Before this change, AttributeLists stored a pair of index and
AttributeSet. This is memory efficient if most arguments do not have
attributes. However, it requires doing a search over the pairs to test
an argument or function attribute. Profiling shows that this loop was
0.76% of the time in 'opt -O2' of sqlite3.c, because LLVM constantly
tests values for nullability.
This was worth about 2.5% of mid-level optimization cycles on the
sqlite3 amalgamation. Here are the full perf results:
https://reviews.llvm.org/P7995
Here are just the before and after cycle counts:
$ perf stat -r 5 ./opt_before -O2 sqlite3.bc -o /dev/null 13,274,181,184 cycles # 3.047 GHz ( +- 0.28% ) $ perf stat -r 5 ./opt_after -O2 sqlite3.bc -o /dev/null 12,906,927,263 cycles # 3.043 GHz ( +- 0.51% )
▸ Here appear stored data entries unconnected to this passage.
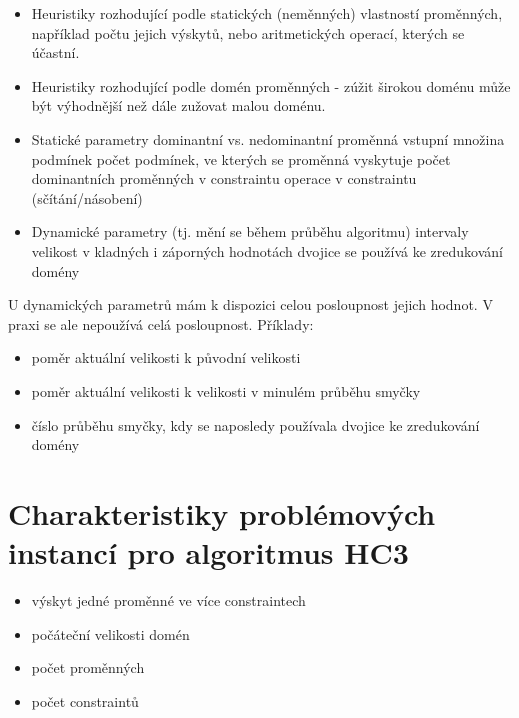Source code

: \begin{itemize}
  \item Heuristiky rozhodující podle statických (neměnných) vlastností proměnných, například počtu jejich výskytů, nebo aritmetických operací, kterých se účastní.
  \item Heuristiky rozhodující podle domén proměnných - zúžit širokou doménu může být výhodnější než dále zužovat malou doménu.
\end{itemize}

\begin{itemize}
  \item Statické parametry
    \subitem dominantní vs. nedominantní proměnná
    \subitem vstupní množina podmínek
        \subsubitem počet podmínek, ve kterých se proměnná vyskytuje
        \subsubitem počet dominantních proměnných v constraintu
        \subsubitem operace v constraintu (sčítání/násobení)
  \item Dynamické parametry (tj. mění se během průběhu algoritmu)
    \subitem intervaly
        \subsubitem velikost
        \subsubitem v kladných i záporných hodnotách
    \subitem dvojice se používá ke zredukování domény
\end{itemize}

U dynamických parametrů mám k dispozici celou posloupnost jejich hodnot. V praxi se ale nepoužívá celá posloupnost. Příklady:

\begin{itemize}
  \item poměr aktuální velikosti k původní velikosti
  \item poměr aktuální velikosti k velikosti v minulém průběhu smyčky
  \item číslo průběhu smyčky, kdy se naposledy používala dvojice ke zredukování domény
\end{itemize}


\section{Charakteristiky problémových instancí pro algoritmus HC3}
\begin{itemize}
  \item výskyt jedné proměnné ve více constraintech
  \item počáteční velikosti domén
  \item počet proměnných
  \item počet constraintů
\end{itemize}


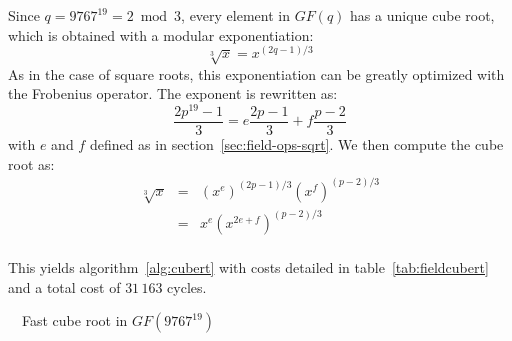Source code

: \documentclass{llncs}
\newcommand{\GF}{GF}
\begin{document}
Since $q = 9767^{19} = 2 \bmod 3$, every element in $\GF(q)$ has
a unique cube root, which is obtained with a modular exponentiation:
\begin{equation*}
    \sqrt[3]{x} = x^{(2q-1)/3}
\end{equation*}
As in the case of square roots, this exponentiation can be greatly
optimized with the Frobenius operator. The exponent is rewritten as:
\begin{equation*}
    \frac{2p^{19}-1}{3} = e \frac{2p-1}{3} + f \frac{p-2}{3}
\end{equation*}
with $e$ and $f$ defined as in section~\ref{sec:field-ops-sqrt}. We
then compute the cube root as:
\begin{eqnarray*}
    \sqrt[3]{x} &=& (x^e)^{(2p-1)/3} (x^f)^{(p-2)/3} \\
                &=& x^e (x^{2e+f})^{(p-2)/3} \\
\end{eqnarray*}

This yields algorithm~\ref{alg:cubert} with costs detailed in
table~\ref{tab:fieldcubert} and a total cost of $31\,163$ cycles.

\begin{algorithm}[H]
    \caption{\ \ Fast cube root in $\GF(9767^{19})$}\label{alg:cubert}
    \begin{algorithmic}[1]
        \Require{$x \in \GF(p^n)$, $p = 9767$, $n = 19$}
    \end{algorithmic}
\end{algorithm}
\end{document}
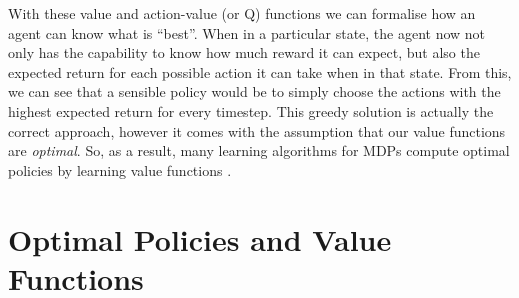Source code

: With these value and action-value (or Q) functions we can formalise how an agent can know what is ``best''. When in a particular state, the agent now not only has the capability to know how much reward it can expect, but also the expected return for each possible action it can take when in that state.
From this, we can see that a sensible policy would be to simply choose the actions with the highest expected return for every timestep. This greedy solution is actually the correct approach, however it comes with the assumption that our value functions are \textit{optimal}. So, as a result, many learning algorithms for MDPs compute optimal policies by learning value functions \cite{TTK23}.


\section{Optimal Policies and Value Functions}
\label{sec:2_optimalPoliciesValueFunc}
This patch *does not* change the indices used to query attributes, as
requested by reviewers. Tracking whether an index is usable for array
indexing is a huge pain that affects many of the internal APIs, so it
would be good to come back later and do a cleanup to remove this
internal adjustment.
Yes, make the code much neater. Unfortunately, because of legacy stuff, as you mention, adjustments are needed in lot of places. I think encapsulating the index change inside AttributeList might be neater (less pervasive change).